The ruling issued by Wake County Superior Court Judge Howard Manning overturns the 2006 law that ended the state's 13-year experiment with video poker machines, a popular attractions when legal in bars and convenience stores.
The ruling won't lead to the immediate return of the machines, since Manning also issued a stay of his order to give the state time to file an expected appeal.
Manning's decision came in a lawsuit filed by former video poker machine vendor McCracken and Amick Inc. The company's attorneys argued the federal law that governs the state's gambling agreement with the Cherokee does not permit the state to bar games it allows on tribal lands.
"The state acted unlawfully in authorizing the Eastern Band of the Cherokee Indians to possess and operate video gaming machines on tribal lands within North Carolina because that activity is not allowed elsewhere in the state," Manning wrote in his order.
Sen. Charlie Albertson, D-Duplin, the primary booster of the legislative ban, said late Thursday it was approved after lawmakers heard repeated complaints about people losing money playing machines that could legally offer only $10 in merchandise as a prize.

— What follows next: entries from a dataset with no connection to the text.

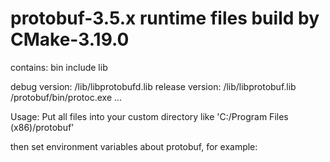 # protobuf-3.5.x runtime files build by CMake-3.19.0
contains:
bin
include 
lib 

debug version: /lib/libprotobufd.lib
release version: /lib/libprotobuf.lib
/protobuf/bin/protoc.exe
...

Usage:
Put all files into your custom directory like 'C:/Program Files (x86)/protobuf'

then set environment variables about protobuf, for example:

"There was no regulation of these machines," Albertson said. "You couldn't find anything good about them, to tell you the truth."
The state's sheriffs had long complained that it was too hard to weed out those that illegally offered large cash pay outs.
After legalizing the machines in 1993 and approving new regulations on them in 2000, lawmakers imposed a one-year phase out of the games that was completed in June 2007.
Asked about Manning's decision, a spokeswoman for North Carolina Attorney General Roy Cooper declined to comment Thursday evening.